Specifically, in the West, we consume a lot of the fish that are relatively low in omega-3 fatty acids—species like tilapia, catfish, cod, and haddock. Although these fish are still good source of protein and other nutrients, and are low in saturated fats, they don’t seem to provide the same life-extending benefits as fish that are high in omega-3s, such as herring, mackerel, sardines, and wild salmon and tuna.
The other factor that seems to play a role is how we cook our fish. While Asians are more likely to steam their fish, Westerners are more likely to deep fry it. If high fish consumption is most likely high fried fish consumption, it’s not suprising that it’s not reducing our disease risks. (Check out this video for an easy and healthy way to prepare salmon.)
Along those same lines, in the Nutrition GPA app that I developed, eating fish raises your grade for the day. But eating fried foods lowers your nutrition grade for the day. So, eating fried fish is essentially a wash—it doesn’t move your grade up or down. (If you’d like to check it out, the Nutrition GPA is free and available at nutritiongpa.com)
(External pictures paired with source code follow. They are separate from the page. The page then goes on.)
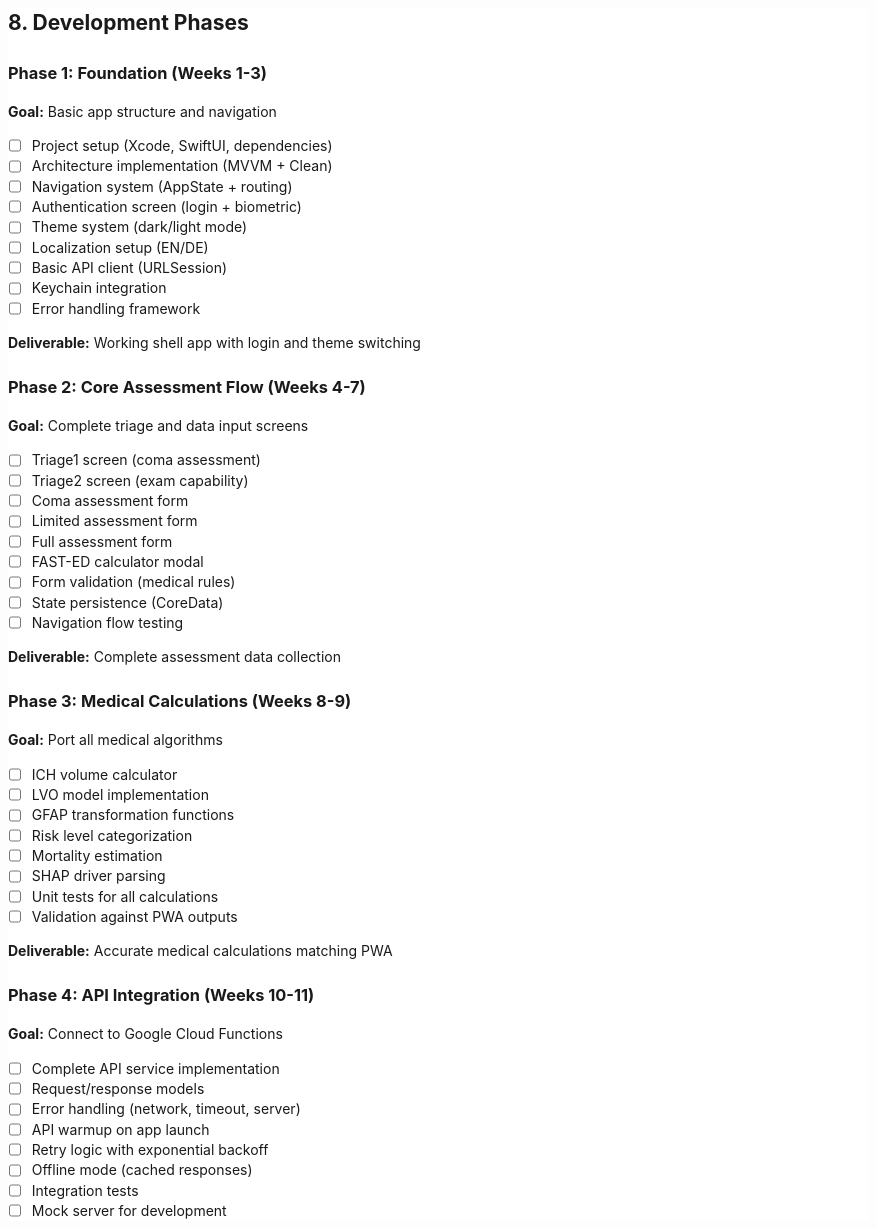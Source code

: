 
## 8. Development Phases

### Phase 1: Foundation (Weeks 1-3)
**Goal:** Basic app structure and navigation

- [ ] Project setup (Xcode, SwiftUI, dependencies)
- [ ] Architecture implementation (MVVM + Clean)
- [ ] Navigation system (AppState + routing)
- [ ] Authentication screen (login + biometric)
- [ ] Theme system (dark/light mode)
- [ ] Localization setup (EN/DE)
- [ ] Basic API client (URLSession)
- [ ] Keychain integration
- [ ] Error handling framework

**Deliverable:** Working shell app with login and theme switching

### Phase 2: Core Assessment Flow (Weeks 4-7)
**Goal:** Complete triage and data input screens

- [ ] Triage1 screen (coma assessment)
- [ ] Triage2 screen (exam capability)
- [ ] Coma assessment form
- [ ] Limited assessment form
- [ ] Full assessment form
- [ ] FAST-ED calculator modal
- [ ] Form validation (medical rules)
- [ ] State persistence (CoreData)
- [ ] Navigation flow testing

**Deliverable:** Complete assessment data collection

### Phase 3: Medical Calculations (Weeks 8-9)
**Goal:** Port all medical algorithms

- [ ] ICH volume calculator
- [ ] LVO model implementation
- [ ] GFAP transformation functions
- [ ] Risk level categorization
- [ ] Mortality estimation
- [ ] SHAP driver parsing
- [ ] Unit tests for all calculations
- [ ] Validation against PWA outputs

**Deliverable:** Accurate medical calculations matching PWA

### Phase 4: API Integration (Weeks 10-11)
**Goal:** Connect to Google Cloud Functions

- [ ] Complete API service implementation
- [ ] Request/response models
- [ ] Error handling (network, timeout, server)
- [ ] API warmup on app launch
- [ ] Retry logic with exponential backoff
- [ ] Offline mode (cached responses)
- [ ] Integration tests
- [ ] Mock server for development
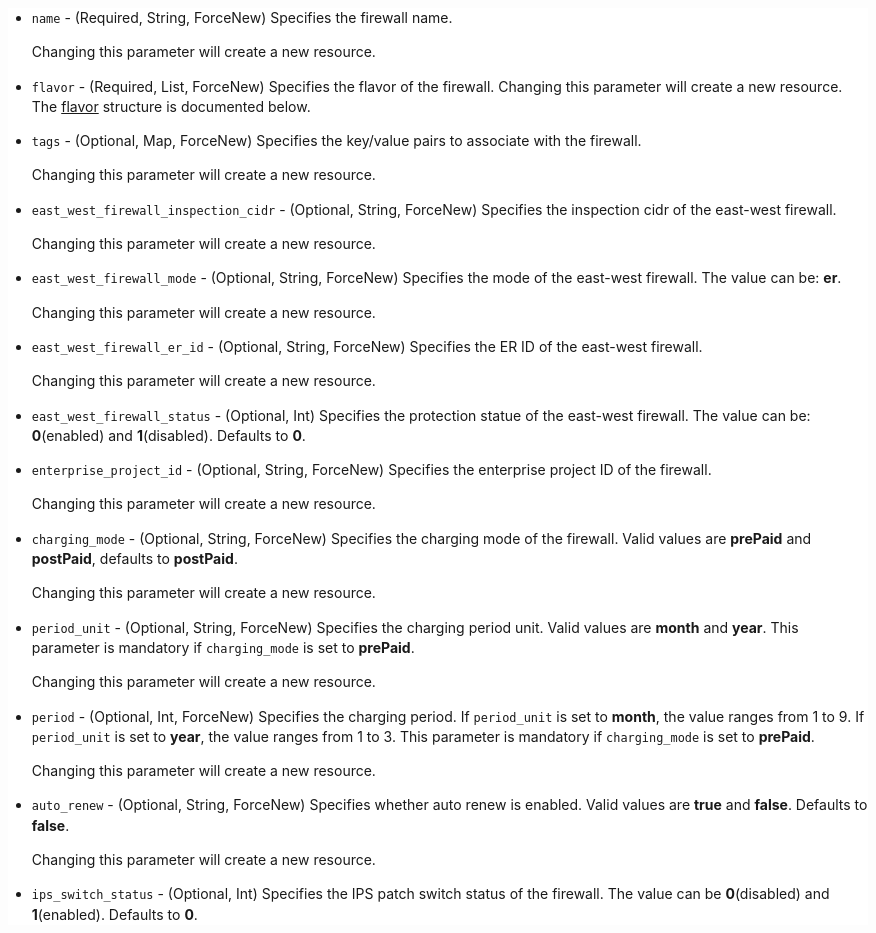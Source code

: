 * `name` - (Required, String, ForceNew) Specifies the firewall name.

  Changing this parameter will create a new resource.

* `flavor` - (Required, List, ForceNew) Specifies the flavor of the firewall.
  Changing this parameter will create a new resource.
  The [flavor](#Firewall_Flavor) structure is documented below.

* `tags` - (Optional, Map, ForceNew) Specifies the key/value pairs to associate with the firewall.

  Changing this parameter will create a new resource.

* `east_west_firewall_inspection_cidr` - (Optional, String, ForceNew) Specifies the inspection cidr of the east-west firewall.

  Changing this parameter will create a new resource.

* `east_west_firewall_mode` - (Optional, String, ForceNew) Specifies the mode of the east-west firewall.
  The value can be: **er**.

  Changing this parameter will create a new resource.

* `east_west_firewall_er_id` - (Optional, String, ForceNew) Specifies the ER ID of the east-west firewall.

  Changing this parameter will create a new resource.

* `east_west_firewall_status` - (Optional, Int) Specifies the protection statue of the east-west firewall.
  The value can be: **0**(enabled) and **1**(disabled). Defaults to **0**.

* `enterprise_project_id` - (Optional, String, ForceNew) Specifies the enterprise project ID of the firewall.

  Changing this parameter will create a new resource.

* `charging_mode` - (Optional, String, ForceNew) Specifies the charging mode of the firewall.
  Valid values are **prePaid** and **postPaid**, defaults to **postPaid**.

  Changing this parameter will create a new resource.

* `period_unit` - (Optional, String, ForceNew) Specifies the charging period unit.
  Valid values are **month** and **year**. This parameter is mandatory if `charging_mode` is set to **prePaid**.

  Changing this parameter will create a new resource.

* `period` - (Optional, Int, ForceNew) Specifies the charging period.
    If `period_unit` is set to **month**, the value ranges from 1 to 9.
    If `period_unit` is set to **year**, the value ranges from 1 to 3.
    This parameter is mandatory if `charging_mode` is set to **prePaid**.

  Changing this parameter will create a new resource.

* `auto_renew` - (Optional, String, ForceNew) Specifies whether auto renew is enabled.
  Valid values are **true** and **false**. Defaults to **false**.

  Changing this parameter will create a new resource.

* `ips_switch_status` - (Optional, Int) Specifies the IPS patch switch status of the firewall.
  The value can be **0**(disabled) and **1**(enabled). Defaults to **0**.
Before you blow up my inbox, let me say that these big studies reflect average eating patterns across wide swaths of the population. And I’m pretty sure your eating habits are at the healthy end of that spectrum. But for every one of you enjoying a tin of sardines for lunch or grilled salmon for dinner, there are a lot more fried fish platters and sandwiches being served up in cafeterias and fast food restaurants, and that’s probably what’s bending that J-shaped curve up.
How to Maximize the Health Benefits of Eating Fish
I still recommend aiming for at least two servings per week. But to get the maximum health benefit, make sure that at least one serving a week is a fish that’s high in omega -3 fats. And try to avoid eating fried fish more than once a week.